With that in mind, here are some questions to ask to guide our experiments:
Does the workout really have to be in the morning? For some of us, the answer is yes, because we have very full lives and that’s the only time we can get some time to ourselves. But if the comfy bed wins every single time, we might want to figure out if there is another time that works better for us, even if we have to get creative about it. Lunch time is a reasonable time to work out for some of us. Maybe it’s easier to say no to another episode of that really great show in the evening than it is to force ourselves out of the blankets in the morning.
Are we getting enough sleep? Health is a holistic thing. (I am allowed to use that word because I lived in Berkeley for 20 years.) Working out is only one part of our total health. If we are struggling to get up and work out, it might be because we are actually worn out. Committing to getting enough sleep might be a good first step toward achieving that morning workout.
Are we excited about what we get to do at the gym? (Or the pool, or the dance studio, or the ski slope, or whatever.) There is very little in the world that could induce me to get up early to run. I hate running. But tell me I get to ride my bike and I’m ready to go! Finding that perfect activity can mean trying a bunch of different stuff, but it is worth it. One caveat: sometimes we are going to have to do workouts we don’t love so much. Yoga people sometimes have to do cardio. Runners sometimes need to lift a weight or two. But if we can make more of our workouts ones we love to do, we often find it easier to deal with the ones that are just good for us rather than fun.

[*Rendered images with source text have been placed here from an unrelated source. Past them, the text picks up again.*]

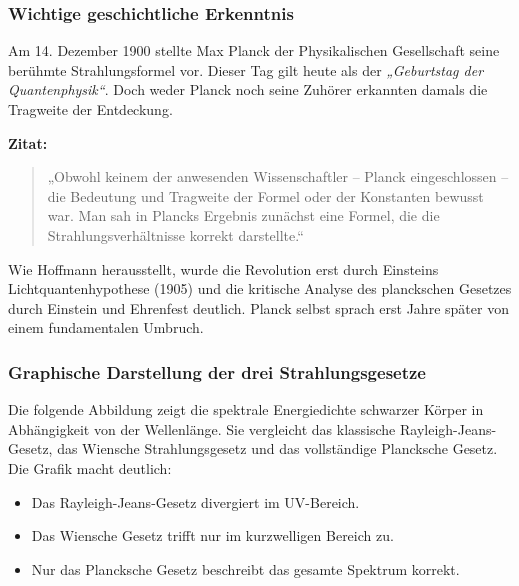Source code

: \subsubsection{Wichtige geschichtliche Erkenntnis}
\vspace{1em}
\begin{tcolorbox}[didaktikbox,title=Wichtige geschichtliche Erkenntnis {\cite{Hoffmann2008}}]
	\label{box:geschichte-planck}
	Am 14. Dezember 1900 stellte Max Planck der Physikalischen Gesellschaft seine berühmte Strahlungsformel vor. Dieser Tag gilt heute als der \textit{„Geburtstag der Quantenphysik“}. Doch weder Planck noch seine Zuhörer erkannten damals die Tragweite der Entdeckung.
	
	\medskip
	
	\textbf{Zitat:} 
	\begin{quote}
		„Obwohl keinem der anwesenden Wissenschaftler – Planck eingeschlossen – die Bedeutung und Tragweite der Formel oder der Konstanten bewusst war. Man sah in Plancks Ergebnis zunächst eine Formel, die die Strahlungsverhältnisse korrekt darstellte.“
	\end{quote}
	
	Wie Hoffmann herausstellt, wurde die Revolution erst durch Einsteins Lichtquantenhypothese (1905) und die kritische Analyse des planckschen Gesetzes durch Einstein und Ehrenfest deutlich. Planck selbst sprach erst Jahre später von einem fundamentalen Umbruch.
\end{tcolorbox}

\subsubsection{Graphische Darstellung der drei Strahlungsgesetze}

Die folgende Abbildung zeigt die spektrale Energiedichte schwarzer Körper in Abhängigkeit von der Wellenlänge. Sie vergleicht das klassische Rayleigh-Jeans-Gesetz, das Wiensche Strahlungsgesetz und das vollständige Plancksche Gesetz. Die Grafik macht deutlich:

\begin{itemize}
	\item Das Rayleigh-Jeans-Gesetz divergiert im UV-Bereich.
	\item Das Wiensche Gesetz trifft nur im kurzwelligen Bereich zu.
	\item Nur das Plancksche Gesetz beschreibt das gesamte Spektrum korrekt.
\end{itemize}

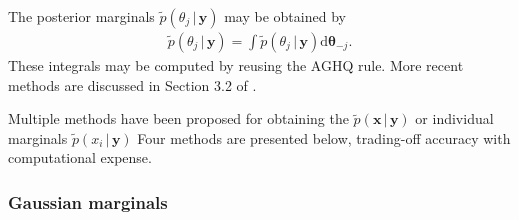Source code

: \documentclass[a4paper, nobind]{templates/ociamthesis}
\begin{document}
The posterior marginals \(\tilde p(\theta_j \, | \, \mathbf{y})\) may be obtained by
\begin{align}
\tilde p(\theta_j \, | \, \mathbf{y}) = \int \tilde p(\theta_j \, | \, \mathbf{y}) \text{d} \boldsymbol{\mathbf{\theta}}_{-j}.
\end{align}
These integrals may be computed by reusing the AGHQ rule.
More recent methods are discussed in Section 3.2 of \textcite{martins2013bayesian}.

Multiple methods have been proposed for obtaining the \(\tilde p(\mathbf{x} \, | \, \mathbf{y})\) or individual marginals \(\tilde p(x_i \, | \, \mathbf{y})\)
Four methods are presented below, trading-off accuracy with computational expense.

\hypertarget{gaussian-marginals}{%
\subsubsection{Gaussian marginals}\label{gaussian-marginals}}
\end{document}
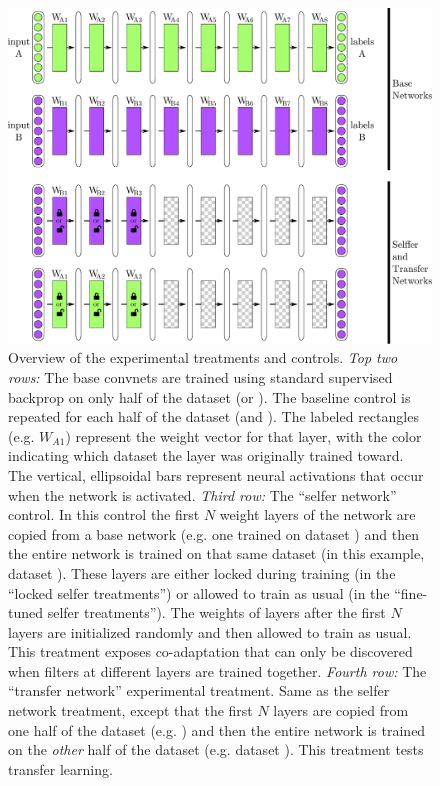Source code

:\begin{figure}[t]
\begin{center}
\includegraphics[width=.8\linewidth]{drawings/transfer.pdf}
\end{center}
\caption{Overview of the experimental treatments and controls. \emph{Top two rows:} The base convnets are trained using standard supervised backprop on only half of the dataset (\dA or \dB). The baseline control is repeated for each half of the dataset (\dA and \dB). The labeled rectangles (e.g. $W_{A1}$) represent the weight vector for that layer, with the color indicating which dataset the layer was originally trained toward. The vertical, ellipsoidal bars represent neural activations that occur when the network is activated.
\emph{Third row:} The ``selfer network'' control. In this control the first $N$ weight layers of the network are copied from a base network (e.g. one trained on dataset \dB) and then the entire network is trained on that same dataset (in this example, dataset \dB). These layers are either locked during training (in the ``locked selfer treatments'') or allowed to train as usual (in the ``fine-tuned selfer treatments''). The weights of layers after the first $N$ layers are initialized randomly and then allowed to train as usual. This treatment exposes co-adaptation that can only be discovered when filters at different layers are trained together. \emph{Fourth row:} The ``transfer network'' experimental treatment. Same as the selfer network treatment, except that the first $N$ layers are copied from one half of the dataset (e.g. \dA) and then the entire network is trained on the \emph{other} half of the dataset (e.g. dataset \dB). This treatment tests transfer learning.}
\label{fig:transfer}
\end{figure}



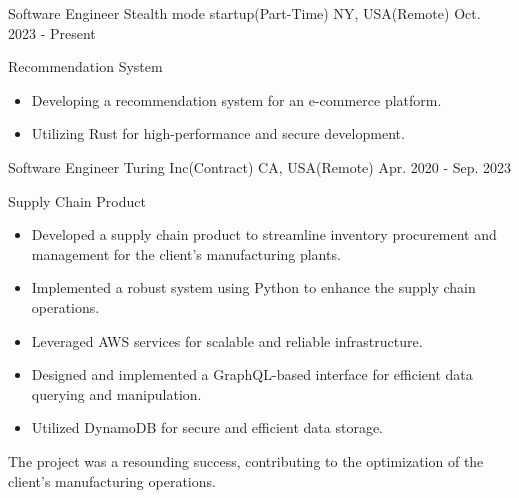 

\begin{cventries}

  \cventry
  {Software Engineer} %
  {Stealth mode startup(Part-Time)} %
  {NY, USA(Remote)} %
  {Oct. 2023 - Present} %
  {
    \begin{cvitems} %
      \item {Recommendation System}
      \begin {itemize}
        \item Developing a recommendation system for an e-commerce platform.
        \item Utilizing Rust for high-performance and secure development.
      \end{itemize}
    \end{cvitems}
  }
  \cventry
    {Software Engineer} %
    {Turing Inc(Contract)} %
    {CA, USA(Remote)} %
    {Apr. 2020 - Sep. 2023} %
    {
      \begin{cvitems} %
        \item {Supply Chain Product}
        \begin {itemize}
          \item Developed a supply chain product to streamline inventory procurement and management for the client's manufacturing plants.
          \item Implemented a robust system using Python to enhance the supply chain operations.
          \item Leveraged AWS services for scalable and reliable infrastructure.
          \item Designed and implemented a GraphQL-based interface for efficient data querying and manipulation.
          \item Utilized DynamoDB for secure and efficient data storage.
          \end{itemize}
        The project was a resounding success, contributing to the optimization of the client's manufacturing operations.

\end{cvitems}}
\end{cventries}
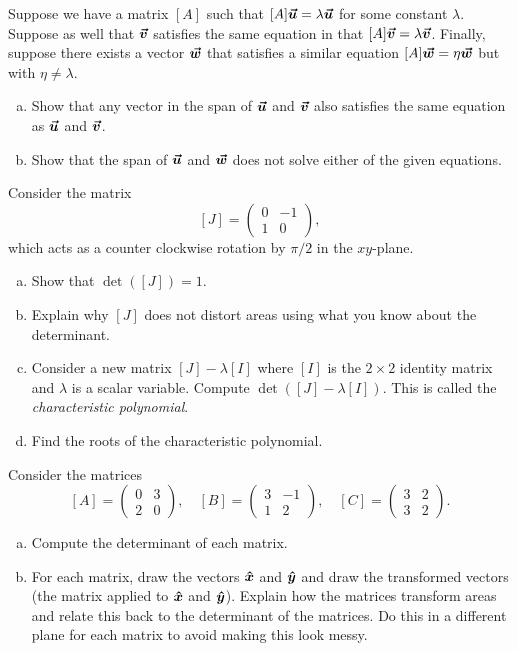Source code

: \documentclass[12pt]{article} %
\begin{document}
\begin{problem}
Suppose we have a matrix $[A]$ such that $[A]\boldsymbol{\boldsymbol{\vec{u}}} = \lambda \boldsymbol{\boldsymbol{\vec{u}}}$ for some constant $\lambda$.  Suppose as well that $\boldsymbol{\boldsymbol{\vec{v}}}$ satisfies the same equation in that $[A]\boldsymbol{\boldsymbol{\vec{v}}} = \lambda \boldsymbol{\boldsymbol{\vec{v}}}$.  Finally, suppose there exists a vector $\boldsymbol{\boldsymbol{\vec{w}}}$ that satisfies a similar equation $[A]\boldsymbol{\boldsymbol{\vec{w}}} = \eta \boldsymbol{\boldsymbol{\vec{w}}}$ but with $\eta\neq \lambda$.
\begin{enumerate}[(a)]
    \item Show that any vector in the span of $\boldsymbol{\boldsymbol{\vec{u}}}$ and $\boldsymbol{\boldsymbol{\vec{v}}}$ also satisfies the same equation as $\boldsymbol{\boldsymbol{\vec{u}}}$ and $\boldsymbol{\boldsymbol{\vec{v}}}$.
    \item Show that the span of $\boldsymbol{\boldsymbol{\vec{u}}}$ and $\boldsymbol{\boldsymbol{\vec{w}}}$ does not solve either of the given equations.
\end{enumerate}
\end{problem}

\begin{problem}
Consider the matrix 
\[
[J] = \begin{pmatrix} 0 & -1 \\ 1 & 0 \end{pmatrix},
\]
which acts as a counter clockwise rotation by $\pi/2$ in the $xy$-plane.  
\begin{enumerate}[(a)]
    \item Show that $\det([J])=1$.
    \item Explain why $[J]$ does not distort areas using what you know about the determinant.
    \item Consider a new matrix $[J]-\lambda [I]$ where $[I]$ is the $2\times 2$ identity matrix and $\lambda$ is a scalar variable.  Compute $\det([J]-\lambda [I])$. This is called the \emph{characteristic polynomial}.
    \item Find the roots of the characteristic polynomial.
\end{enumerate}
\end{problem}

\begin{problem}
Consider the matrices
\[
[A] = \begin{pmatrix} 0 & 3 \\ 2 & 0 \end{pmatrix}, \quad [B] = \begin{pmatrix} 3 & -1 \\ 1 & 2 \end{pmatrix}, \quad [C] = \begin{pmatrix} 3 & 2 \\ 3 & 2 \end{pmatrix}.
\]
\begin{enumerate}[(a)]
    \item Compute the determinant of each matrix.
    \item For each matrix, draw the vectors $\boldsymbol{\hat{x}}$ and $\boldsymbol{\hat{y}}$ and draw the transformed vectors (the matrix applied to $\boldsymbol{\hat{x}}$ and $\boldsymbol{\hat{y}}$). Explain how the matrices transform areas and relate this back to the determinant of the matrices.  Do this in a different plane for each matrix to avoid making this look messy.
\end{enumerate}
\end{problem}
\end{document}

Do we have to do it alone? Friends and accountability partners can make all the difference in our ability to show up. Maybe I don’t really feel like lifting weights, but I do feel like seeing my buddy and chatting, and we might as well lift while we do that. It may take a while to find the right buddy. It’s frustrating when we want to work out with someone who keeps flaking on us. This is a place where classes come in handy: it is unlikely that the entire class is going to flake out, so we will have somebody to play with!
Why are we doing this, anyway? I know it’s not easy to face existential questions first thing in the morning, so maybe we figure this out at some time of day when our brains are really working well. Then we remind ourselves about the reasons we want to work out when we’re debating the relative merits of staying under the blankets and putting on our tennies. We have to find real reasons, even if they’re embarrassing. Our fake-virtuous resolve to treat our body like a temple is not going to win over the really comfy pillow, but our honest desire to rock the bikini on the beach might do it. (One of my personal reasons is that I always feel better afterward. Always.) It can be tempting to answer the why questions with intellect alone: it’s good for us, we don’t want to die, we got a lecture from the doctor, blah blah blah. What really gets us out of bed is emotion: I want to be strong, I want to feel good, I want better sex, I want the joy of playing with my kids or grandkids, I feel light when I ride my bike.
I’m sure these are not all the possible questions, but they should give us a place to start.
Go play.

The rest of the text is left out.